- Goal of the exercise: For this exercise, write out each entry below exactly as it reads.

□ □ □ □ □ □ □

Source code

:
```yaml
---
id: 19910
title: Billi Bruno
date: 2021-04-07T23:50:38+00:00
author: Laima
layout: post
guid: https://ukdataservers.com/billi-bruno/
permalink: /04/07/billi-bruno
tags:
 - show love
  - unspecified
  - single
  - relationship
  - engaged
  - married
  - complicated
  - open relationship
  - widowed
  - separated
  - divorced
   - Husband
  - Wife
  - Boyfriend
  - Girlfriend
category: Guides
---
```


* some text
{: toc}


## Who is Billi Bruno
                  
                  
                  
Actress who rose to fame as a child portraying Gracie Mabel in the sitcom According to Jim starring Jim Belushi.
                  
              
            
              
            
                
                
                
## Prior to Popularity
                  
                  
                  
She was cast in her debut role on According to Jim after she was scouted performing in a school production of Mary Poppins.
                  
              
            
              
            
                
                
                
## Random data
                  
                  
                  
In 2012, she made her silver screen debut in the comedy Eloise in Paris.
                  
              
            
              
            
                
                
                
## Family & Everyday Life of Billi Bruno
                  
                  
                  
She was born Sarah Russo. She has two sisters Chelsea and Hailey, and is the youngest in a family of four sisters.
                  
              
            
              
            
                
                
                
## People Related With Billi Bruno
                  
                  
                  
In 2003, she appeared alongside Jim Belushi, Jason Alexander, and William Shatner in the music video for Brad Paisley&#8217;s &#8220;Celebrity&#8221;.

□ □ □ □ □ □ □

- Result for this task:
Source code

:
```yaml
---
id: 19910
title: Billi Bruno
date: 2021-04-07T23:50:38+00:00
author: Laima
layout: post
guid: https://ukdataservers.com/billi-bruno/
permalink: /04/07/billi-bruno
tags:
 - show love
  - unspecified
  - single
  - relationship
  - engaged
  - married
  - complicated
  - open relationship
  - widowed
  - separated
  - divorced
   - Husband
  - Wife
  - Boyfriend
  - Girlfriend
category: Guides
---
```


* some text
{: toc}


## Who is Billi Bruno
                  
                  
                  
Actress who rose to fame as a child portraying Gracie Mabel in the sitcom According to Jim starring Jim Belushi.
                  
              
            
              
            
                
                
                
## Prior to Popularity
                  
                  
                  
She was cast in her debut role on According to Jim after she was scouted performing in a school production of Mary Poppins.
                  
              
            
              
            
                
                
                
## Random data
                  
                  
                  
In 2012, she made her silver screen debut in the comedy Eloise in Paris.
                  
              
            
              
            
                
                
                
## Family & Everyday Life of Billi Bruno
                  
                  
                  
She was born Sarah Russo. She has two sisters Chelsea and Hailey, and is the youngest in a family of four sisters.
                  
              
            
              
            
                
                
                
## People Related With Billi Bruno
                  
                  
                  
In 2003, she appeared alongside Jim Belushi, Jason Alexander, and William Shatner in the music video for Brad Paisley&#8217;s &#8220;Celebrity&#8221;.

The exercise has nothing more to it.